We can now export the 6 channels into a single WAV file, using the command File - Export:

It can be seen how, for preserving the maximum sound quality, the output format was set to "Other uncompressed files". Under "Options", the following has been specified:

After clicking on the "save" button, the following picture is displayed, confirming that the 6 channels are being packed properly into the 6-channels output file:

And pressing finally on the "OK" button, the 6-channels WAV file named Ambix+Stereo-01.wav is created:

We are able now to pack together ("mux") the new 6-chanenls audio file together with the video file.

Muxing audio with video employing FFMPEG

Although the operation of merging the 6-channels audio track with the video track can be done employing almost any existing video editor (for example Adobe Premiere), in this guide we favour open-source software. Which, indeed, provides much better control on what is done, and avoids to decompress and recompress again the video stream (causing significant loss of quality).

FFMPEG is perfect for this, as it allows to mux the two streams without applying any modification to them.

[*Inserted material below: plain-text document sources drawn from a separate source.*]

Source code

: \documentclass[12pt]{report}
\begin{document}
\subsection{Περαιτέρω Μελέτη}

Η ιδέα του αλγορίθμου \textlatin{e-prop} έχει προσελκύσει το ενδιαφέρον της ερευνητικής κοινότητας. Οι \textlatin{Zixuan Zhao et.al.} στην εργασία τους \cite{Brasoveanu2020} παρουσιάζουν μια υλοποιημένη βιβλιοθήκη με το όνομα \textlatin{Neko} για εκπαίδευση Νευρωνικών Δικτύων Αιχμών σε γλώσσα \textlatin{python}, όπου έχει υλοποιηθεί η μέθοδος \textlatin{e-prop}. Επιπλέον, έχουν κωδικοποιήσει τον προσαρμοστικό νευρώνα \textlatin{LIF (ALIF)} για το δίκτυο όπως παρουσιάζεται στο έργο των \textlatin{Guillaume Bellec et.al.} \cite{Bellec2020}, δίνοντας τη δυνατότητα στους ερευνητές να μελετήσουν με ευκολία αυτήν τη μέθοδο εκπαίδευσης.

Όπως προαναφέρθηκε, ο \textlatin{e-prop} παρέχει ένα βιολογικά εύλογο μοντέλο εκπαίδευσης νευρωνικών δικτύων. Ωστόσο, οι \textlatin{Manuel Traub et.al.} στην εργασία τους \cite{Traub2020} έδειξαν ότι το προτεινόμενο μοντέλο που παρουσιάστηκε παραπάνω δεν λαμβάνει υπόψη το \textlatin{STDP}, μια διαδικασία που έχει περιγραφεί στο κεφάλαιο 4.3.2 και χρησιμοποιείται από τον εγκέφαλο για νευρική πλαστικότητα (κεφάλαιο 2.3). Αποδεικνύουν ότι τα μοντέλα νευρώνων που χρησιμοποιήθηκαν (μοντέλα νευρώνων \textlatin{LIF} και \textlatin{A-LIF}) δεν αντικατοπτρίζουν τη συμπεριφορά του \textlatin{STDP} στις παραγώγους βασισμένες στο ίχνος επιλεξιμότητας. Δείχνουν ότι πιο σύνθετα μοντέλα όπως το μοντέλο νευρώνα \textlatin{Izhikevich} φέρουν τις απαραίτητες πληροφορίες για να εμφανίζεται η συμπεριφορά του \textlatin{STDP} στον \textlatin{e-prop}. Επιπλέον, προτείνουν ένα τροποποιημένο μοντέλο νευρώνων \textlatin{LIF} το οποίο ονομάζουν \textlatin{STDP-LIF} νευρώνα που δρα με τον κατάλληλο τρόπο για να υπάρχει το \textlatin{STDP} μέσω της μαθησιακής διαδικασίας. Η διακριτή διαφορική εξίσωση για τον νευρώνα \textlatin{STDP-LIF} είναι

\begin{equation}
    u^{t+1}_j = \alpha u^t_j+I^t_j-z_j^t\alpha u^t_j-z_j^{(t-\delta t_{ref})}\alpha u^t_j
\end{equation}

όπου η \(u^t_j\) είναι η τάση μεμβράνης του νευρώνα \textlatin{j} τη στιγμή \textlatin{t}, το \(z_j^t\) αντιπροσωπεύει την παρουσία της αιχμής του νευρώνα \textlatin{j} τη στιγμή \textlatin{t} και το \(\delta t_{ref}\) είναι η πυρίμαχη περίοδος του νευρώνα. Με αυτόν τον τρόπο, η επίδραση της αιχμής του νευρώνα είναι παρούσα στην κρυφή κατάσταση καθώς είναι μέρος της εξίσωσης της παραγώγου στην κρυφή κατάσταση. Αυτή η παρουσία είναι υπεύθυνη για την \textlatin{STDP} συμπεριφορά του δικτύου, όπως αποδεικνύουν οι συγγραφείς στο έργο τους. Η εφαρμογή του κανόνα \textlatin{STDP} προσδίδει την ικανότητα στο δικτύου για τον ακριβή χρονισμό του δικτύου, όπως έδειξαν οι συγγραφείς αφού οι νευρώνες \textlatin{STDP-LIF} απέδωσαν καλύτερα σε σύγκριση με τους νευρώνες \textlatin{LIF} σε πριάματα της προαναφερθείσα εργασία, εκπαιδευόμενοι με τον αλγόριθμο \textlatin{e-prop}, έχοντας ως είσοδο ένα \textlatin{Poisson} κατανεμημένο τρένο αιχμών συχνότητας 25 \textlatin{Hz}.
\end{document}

After installing FFMPEG and having it being properly inserted in the PATH of your computer, so you can launch it form any folder, you simply open a console window, navigate to the folder containing your audio and video files, and type the following command:

ffmpeg -i Video-01.mp4 -i "Ambix+Stereo-01.wav" -map 0:v -map 1:a -c:v copy -c:a copy Output-01.mov

In just a few milliseconds FFMPEG will write the new muxed Audio + Video file inside your folder, as shown here:

But this new video file IS NOT READY for Youtube yet, as it has to be properly "injected" with the required metadata, so that Youtube will "understand" that the 6-channels audio track is NOT a 5.1 old-style "surround" soundtrack, and is instead the new Ambix+HL format.

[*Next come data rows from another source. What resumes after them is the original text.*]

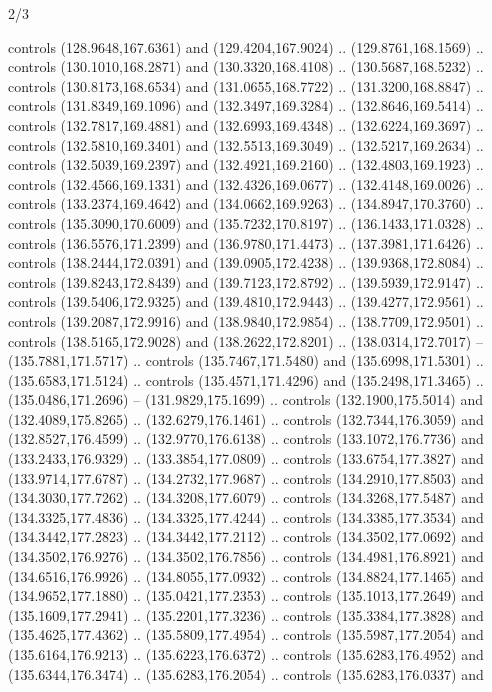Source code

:\begin{flagdescription}{2/3}
\begin{scope}[shift={(0.5\flaglength,0.5)},scale=\flagwidth/320]
\begin{scope}[y=0.8pt, x=0.8pt, yscale=-1,shift={(-118.3,-146)}]
  controls (128.9648,167.6361) and (129.4204,167.9024) .. (129.8761,168.1569) ..
  controls (130.1010,168.2871) and (130.3320,168.4108) .. (130.5687,168.5232) ..
  controls (130.8173,168.6534) and (131.0655,168.7722) .. (131.3200,168.8847) ..
  controls (131.8349,169.1096) and (132.3497,169.3284) .. (132.8646,169.5414) ..
  controls (132.7817,169.4881) and (132.6993,169.4348) .. (132.6224,169.3697) ..
  controls (132.5810,169.3401) and (132.5513,169.3049) .. (132.5217,169.2634) ..
  controls (132.5039,169.2397) and (132.4921,169.2160) .. (132.4803,169.1923) ..
  controls (132.4566,169.1331) and (132.4326,169.0677) .. (132.4148,169.0026) ..
  controls (133.2374,169.4642) and (134.0662,169.9263) .. (134.8947,170.3760) ..
  controls (135.3090,170.6009) and (135.7232,170.8197) .. (136.1433,171.0328) ..
  controls (136.5576,171.2399) and (136.9780,171.4473) .. (137.3981,171.6426) ..
  controls (138.2444,172.0391) and (139.0905,172.4238) .. (139.9368,172.8084) ..
  controls (139.8243,172.8439) and (139.7123,172.8792) .. (139.5939,172.9147) ..
  controls (139.5406,172.9325) and (139.4810,172.9443) .. (139.4277,172.9561) ..
  controls (139.2087,172.9916) and (138.9840,172.9854) .. (138.7709,172.9501) ..
  controls (138.5165,172.9028) and (138.2622,172.8201) .. (138.0314,172.7017) --
  (135.7881,171.5717) .. controls (135.7467,171.5480) and (135.6998,171.5301) ..
  (135.6583,171.5124) .. controls (135.4571,171.4296) and (135.2498,171.3465) ..
  (135.0486,171.2696) -- (131.9829,175.1699) .. controls (132.1900,175.5014) and
  (132.4089,175.8265) .. (132.6279,176.1461) .. controls (132.7344,176.3059) and
  (132.8527,176.4599) .. (132.9770,176.6138) .. controls (133.1072,176.7736) and
  (133.2433,176.9329) .. (133.3854,177.0809) .. controls (133.6754,177.3827) and
  (133.9714,177.6787) .. (134.2732,177.9687) .. controls (134.2910,177.8503) and
  (134.3030,177.7262) .. (134.3208,177.6079) .. controls (134.3268,177.5487) and
  (134.3325,177.4836) .. (134.3325,177.4244) .. controls (134.3385,177.3534) and
  (134.3442,177.2823) .. (134.3442,177.2112) .. controls (134.3502,177.0692) and
  (134.3502,176.9276) .. (134.3502,176.7856) .. controls (134.4981,176.8921) and
  (134.6516,176.9926) .. (134.8055,177.0932) .. controls (134.8824,177.1465) and
  (134.9652,177.1880) .. (135.0421,177.2353) .. controls (135.1013,177.2649) and
  (135.1609,177.2941) .. (135.2201,177.3236) .. controls (135.3384,177.3828) and
  (135.4625,177.4362) .. (135.5809,177.4954) .. controls (135.5987,177.2054) and
  (135.6164,176.9213) .. (135.6223,176.6372) .. controls (135.6283,176.4952) and
  (135.6344,176.3474) .. (135.6283,176.2054) .. controls (135.6283,176.0337) and

\end{scope}
\end{scope}
\end{flagdescription}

Injecting metadata into the audio+video file

The .mov file needs now to be injected with proper metadata. This is done using the Google Metadata Injector v. 2.1 (do not use previous versions, as they do not support the new Ambix+HL 6-channels format).

The Metadata Injector is a Python 2.7 script. This means that, for using it, you need first to install properly Python 2.7 (not Python 3.xx).

Then download from the GITHUB repository the ZIP file containg the proper version of the Metadata Injector for your operating system (WIndows or Mac). Unzip it to a folder, navigate to the subfolder named "spatialmedia" and double click on the "gui.py" script. This will launch Python and display the following window, where you can open your MOV file and specify the metadata to be injected, as shown here:

At this point, clicking on the "inject metadata" button a new version of the mov file is created, with "_injected" added to its name.

THIS IS THE GOOD FILE to be upoaded on Youtube!